Jabal Abu Makhruq (جبل أبو مخروق), or in Najdi vernacular pronunciation as Jabal Abo Makhrog and popularly known as Camel's Eye (عين الجمل), is a conical limestone hill with a natural arch through it in the ad-Dubbat neighborhood of Riyadh, Saudi Arabia. With an elevation of approximately 50 meters, it is so named for a 7 to 8 meters wide, almost oval hole through the top of the hill that was formed due to erosion. It was mentioned in Yaqut al-Hamawi's 13th century work Kitāb Mu'jam al-Buldān as Jabal Kharba (جبل الخربة) and was once a stopover for caravans arriving from Eastern Arabia en route to the walled town of Riyadh. The hill was once infamous among locals to be purportedly haunted by Jinns and demons.

== Overview ==
The hill is made of limestone and is known for its 7–8 meters wide cavity on the top of the hill that was formed due to erosion. It overlooks the district of al-Malazz and previously had lent its name to the area. The site later became a local visitor attraction as a place of relaxation, and thus, is also regarded as the oldest park of Riyadh years before the site surrounding the hill was transformed into a 40,000 square meters urban park in 1980 by the Riyadh Municipality.

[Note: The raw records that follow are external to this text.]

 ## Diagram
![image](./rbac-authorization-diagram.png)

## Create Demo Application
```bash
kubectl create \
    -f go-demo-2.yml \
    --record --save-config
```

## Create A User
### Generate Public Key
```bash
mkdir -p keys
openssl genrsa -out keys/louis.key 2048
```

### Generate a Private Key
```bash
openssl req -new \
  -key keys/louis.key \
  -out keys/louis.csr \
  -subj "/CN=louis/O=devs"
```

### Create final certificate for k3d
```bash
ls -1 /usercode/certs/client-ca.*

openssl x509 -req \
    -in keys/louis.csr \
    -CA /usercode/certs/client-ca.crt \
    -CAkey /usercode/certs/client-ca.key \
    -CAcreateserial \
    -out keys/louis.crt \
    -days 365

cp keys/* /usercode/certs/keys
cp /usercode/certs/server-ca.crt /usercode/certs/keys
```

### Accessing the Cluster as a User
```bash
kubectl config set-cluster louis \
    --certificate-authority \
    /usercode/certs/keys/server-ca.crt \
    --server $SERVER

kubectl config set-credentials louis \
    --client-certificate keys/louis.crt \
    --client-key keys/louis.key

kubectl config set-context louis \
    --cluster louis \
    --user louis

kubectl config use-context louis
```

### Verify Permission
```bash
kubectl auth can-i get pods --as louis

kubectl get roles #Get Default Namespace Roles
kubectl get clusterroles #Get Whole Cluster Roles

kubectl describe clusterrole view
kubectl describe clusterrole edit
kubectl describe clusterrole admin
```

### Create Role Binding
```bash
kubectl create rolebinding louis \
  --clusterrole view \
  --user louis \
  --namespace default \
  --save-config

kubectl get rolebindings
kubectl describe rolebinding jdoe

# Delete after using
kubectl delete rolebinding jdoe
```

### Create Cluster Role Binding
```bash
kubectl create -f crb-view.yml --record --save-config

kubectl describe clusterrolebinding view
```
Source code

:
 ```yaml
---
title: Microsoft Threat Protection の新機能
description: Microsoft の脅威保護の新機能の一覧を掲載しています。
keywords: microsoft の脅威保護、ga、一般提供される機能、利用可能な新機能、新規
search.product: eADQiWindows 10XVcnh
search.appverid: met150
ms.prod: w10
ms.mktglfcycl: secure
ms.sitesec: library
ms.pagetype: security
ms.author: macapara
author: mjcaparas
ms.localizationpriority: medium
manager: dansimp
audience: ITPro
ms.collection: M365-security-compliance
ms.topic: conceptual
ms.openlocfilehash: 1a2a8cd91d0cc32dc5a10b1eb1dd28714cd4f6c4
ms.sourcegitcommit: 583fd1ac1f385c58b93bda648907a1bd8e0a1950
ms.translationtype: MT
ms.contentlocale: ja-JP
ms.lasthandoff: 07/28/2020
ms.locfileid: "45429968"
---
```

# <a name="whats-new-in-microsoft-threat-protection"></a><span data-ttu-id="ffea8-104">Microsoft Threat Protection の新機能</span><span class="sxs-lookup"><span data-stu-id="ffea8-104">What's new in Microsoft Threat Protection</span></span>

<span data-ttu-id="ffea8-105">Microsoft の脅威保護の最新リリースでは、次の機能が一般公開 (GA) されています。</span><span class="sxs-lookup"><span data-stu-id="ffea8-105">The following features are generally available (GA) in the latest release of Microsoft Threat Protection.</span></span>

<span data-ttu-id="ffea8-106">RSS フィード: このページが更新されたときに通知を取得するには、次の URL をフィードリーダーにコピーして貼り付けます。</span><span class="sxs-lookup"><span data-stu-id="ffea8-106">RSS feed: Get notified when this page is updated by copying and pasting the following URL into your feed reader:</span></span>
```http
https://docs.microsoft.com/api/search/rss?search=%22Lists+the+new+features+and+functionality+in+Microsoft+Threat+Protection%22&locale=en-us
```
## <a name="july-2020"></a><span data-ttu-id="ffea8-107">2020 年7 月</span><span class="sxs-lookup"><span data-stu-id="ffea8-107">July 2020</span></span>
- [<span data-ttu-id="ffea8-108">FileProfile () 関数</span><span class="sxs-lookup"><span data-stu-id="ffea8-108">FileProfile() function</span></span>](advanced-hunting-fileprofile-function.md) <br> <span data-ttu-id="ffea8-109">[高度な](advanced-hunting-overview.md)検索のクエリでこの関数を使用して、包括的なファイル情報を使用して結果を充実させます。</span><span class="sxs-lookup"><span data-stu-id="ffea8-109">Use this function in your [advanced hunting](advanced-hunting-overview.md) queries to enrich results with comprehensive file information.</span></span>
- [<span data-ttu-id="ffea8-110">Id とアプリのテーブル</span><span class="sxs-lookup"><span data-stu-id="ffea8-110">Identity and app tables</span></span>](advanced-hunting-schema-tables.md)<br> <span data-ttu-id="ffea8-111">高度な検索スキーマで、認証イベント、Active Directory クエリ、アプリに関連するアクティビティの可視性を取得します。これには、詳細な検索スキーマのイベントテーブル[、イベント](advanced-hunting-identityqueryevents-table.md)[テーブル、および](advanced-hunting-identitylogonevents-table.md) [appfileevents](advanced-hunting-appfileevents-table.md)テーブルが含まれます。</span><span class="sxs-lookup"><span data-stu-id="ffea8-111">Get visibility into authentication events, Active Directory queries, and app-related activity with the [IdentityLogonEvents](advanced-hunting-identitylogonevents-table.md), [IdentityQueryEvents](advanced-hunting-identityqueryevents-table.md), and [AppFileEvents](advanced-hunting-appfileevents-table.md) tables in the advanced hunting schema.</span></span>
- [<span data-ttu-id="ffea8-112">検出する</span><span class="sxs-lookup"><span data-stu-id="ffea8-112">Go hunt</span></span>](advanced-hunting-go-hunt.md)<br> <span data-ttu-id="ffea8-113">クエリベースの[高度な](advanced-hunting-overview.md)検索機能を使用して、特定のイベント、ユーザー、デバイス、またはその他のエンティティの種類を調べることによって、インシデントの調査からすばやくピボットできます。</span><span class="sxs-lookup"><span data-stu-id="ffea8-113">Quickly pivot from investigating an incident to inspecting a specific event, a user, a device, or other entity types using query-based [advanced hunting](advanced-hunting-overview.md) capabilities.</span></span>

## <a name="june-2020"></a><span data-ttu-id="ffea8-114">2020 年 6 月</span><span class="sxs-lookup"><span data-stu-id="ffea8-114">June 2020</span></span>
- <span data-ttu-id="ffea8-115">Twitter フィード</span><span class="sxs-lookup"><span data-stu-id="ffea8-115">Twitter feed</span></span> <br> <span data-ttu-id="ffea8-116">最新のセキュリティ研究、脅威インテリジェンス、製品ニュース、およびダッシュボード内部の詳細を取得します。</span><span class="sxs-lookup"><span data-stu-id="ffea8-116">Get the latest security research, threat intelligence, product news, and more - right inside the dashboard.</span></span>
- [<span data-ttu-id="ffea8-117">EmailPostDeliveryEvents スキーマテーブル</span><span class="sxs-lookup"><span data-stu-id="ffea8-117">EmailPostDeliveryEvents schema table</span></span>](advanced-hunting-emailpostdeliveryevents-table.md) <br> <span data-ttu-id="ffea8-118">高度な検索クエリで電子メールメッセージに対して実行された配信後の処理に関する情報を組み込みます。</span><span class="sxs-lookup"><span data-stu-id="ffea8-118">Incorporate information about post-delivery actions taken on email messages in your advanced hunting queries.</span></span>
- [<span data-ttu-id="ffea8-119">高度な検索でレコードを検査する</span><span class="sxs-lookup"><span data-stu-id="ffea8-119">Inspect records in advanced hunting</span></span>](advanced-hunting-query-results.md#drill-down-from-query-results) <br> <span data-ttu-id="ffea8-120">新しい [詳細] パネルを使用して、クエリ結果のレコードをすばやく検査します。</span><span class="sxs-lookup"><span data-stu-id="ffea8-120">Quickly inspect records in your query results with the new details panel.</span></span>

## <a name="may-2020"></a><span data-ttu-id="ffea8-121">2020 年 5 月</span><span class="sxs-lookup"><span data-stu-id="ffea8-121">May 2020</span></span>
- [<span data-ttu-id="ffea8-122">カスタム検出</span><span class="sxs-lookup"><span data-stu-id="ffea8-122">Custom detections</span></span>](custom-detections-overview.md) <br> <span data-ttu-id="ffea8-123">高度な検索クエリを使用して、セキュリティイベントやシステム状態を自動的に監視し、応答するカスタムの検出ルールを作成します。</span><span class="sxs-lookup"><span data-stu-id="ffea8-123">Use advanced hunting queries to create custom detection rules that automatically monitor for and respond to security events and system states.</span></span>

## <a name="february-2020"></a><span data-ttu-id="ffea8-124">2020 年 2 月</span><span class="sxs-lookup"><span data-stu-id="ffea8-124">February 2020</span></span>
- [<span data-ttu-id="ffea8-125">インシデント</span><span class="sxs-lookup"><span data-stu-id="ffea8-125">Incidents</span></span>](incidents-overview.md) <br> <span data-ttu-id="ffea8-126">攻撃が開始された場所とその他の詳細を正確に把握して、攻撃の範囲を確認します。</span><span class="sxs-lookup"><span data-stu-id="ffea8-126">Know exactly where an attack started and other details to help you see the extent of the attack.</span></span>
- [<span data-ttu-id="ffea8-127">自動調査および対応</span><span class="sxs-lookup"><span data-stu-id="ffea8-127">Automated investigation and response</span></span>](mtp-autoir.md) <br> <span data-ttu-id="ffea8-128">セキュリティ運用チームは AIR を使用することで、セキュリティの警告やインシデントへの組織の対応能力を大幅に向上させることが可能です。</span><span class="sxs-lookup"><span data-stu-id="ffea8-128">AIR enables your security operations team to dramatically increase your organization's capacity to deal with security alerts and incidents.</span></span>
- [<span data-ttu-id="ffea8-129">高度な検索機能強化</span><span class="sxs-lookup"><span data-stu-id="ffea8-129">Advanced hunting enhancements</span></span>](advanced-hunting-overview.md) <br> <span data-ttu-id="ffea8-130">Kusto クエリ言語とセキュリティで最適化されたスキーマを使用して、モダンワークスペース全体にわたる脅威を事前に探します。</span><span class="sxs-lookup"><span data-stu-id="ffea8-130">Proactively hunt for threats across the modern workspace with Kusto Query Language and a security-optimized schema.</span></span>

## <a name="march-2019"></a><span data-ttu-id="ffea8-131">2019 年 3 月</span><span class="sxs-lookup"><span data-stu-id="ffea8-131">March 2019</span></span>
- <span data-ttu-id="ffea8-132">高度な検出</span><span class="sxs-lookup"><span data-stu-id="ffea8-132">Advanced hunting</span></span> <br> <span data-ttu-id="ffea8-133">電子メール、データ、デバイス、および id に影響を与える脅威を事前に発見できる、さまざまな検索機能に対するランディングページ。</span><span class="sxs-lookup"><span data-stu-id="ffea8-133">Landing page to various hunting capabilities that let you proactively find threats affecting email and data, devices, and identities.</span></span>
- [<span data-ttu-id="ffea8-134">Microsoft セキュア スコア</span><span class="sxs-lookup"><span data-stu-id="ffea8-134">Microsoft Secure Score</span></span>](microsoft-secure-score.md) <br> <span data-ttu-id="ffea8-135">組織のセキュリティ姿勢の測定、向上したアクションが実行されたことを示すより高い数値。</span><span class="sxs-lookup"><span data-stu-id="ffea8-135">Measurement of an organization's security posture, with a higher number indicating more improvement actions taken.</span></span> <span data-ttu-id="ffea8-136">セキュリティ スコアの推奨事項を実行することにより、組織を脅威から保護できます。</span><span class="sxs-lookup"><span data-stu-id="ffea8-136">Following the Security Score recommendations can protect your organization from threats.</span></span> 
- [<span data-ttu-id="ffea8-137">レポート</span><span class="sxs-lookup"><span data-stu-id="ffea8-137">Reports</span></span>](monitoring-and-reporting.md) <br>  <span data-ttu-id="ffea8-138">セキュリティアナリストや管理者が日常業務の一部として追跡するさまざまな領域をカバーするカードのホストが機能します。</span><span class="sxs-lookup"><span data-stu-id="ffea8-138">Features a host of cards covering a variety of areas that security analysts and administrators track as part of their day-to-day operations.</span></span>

Several historical accounts suggest that Abdulaziz ibn Saud had camped in the area the night before he engaged in the Battle of Riyadh in 1902. The site was visited by St. John Philby in 1918 and Japanese traveler and historian Eigiro Nakano mentioned this mountain in his 1939 book A Japanese Visit to the Arabian Peninsula.

In 2020, the Riyadh Municipality proposed to rehabilitate the park and announced a competition for its design. The designs were selected in 2021 and construction work began in 2023.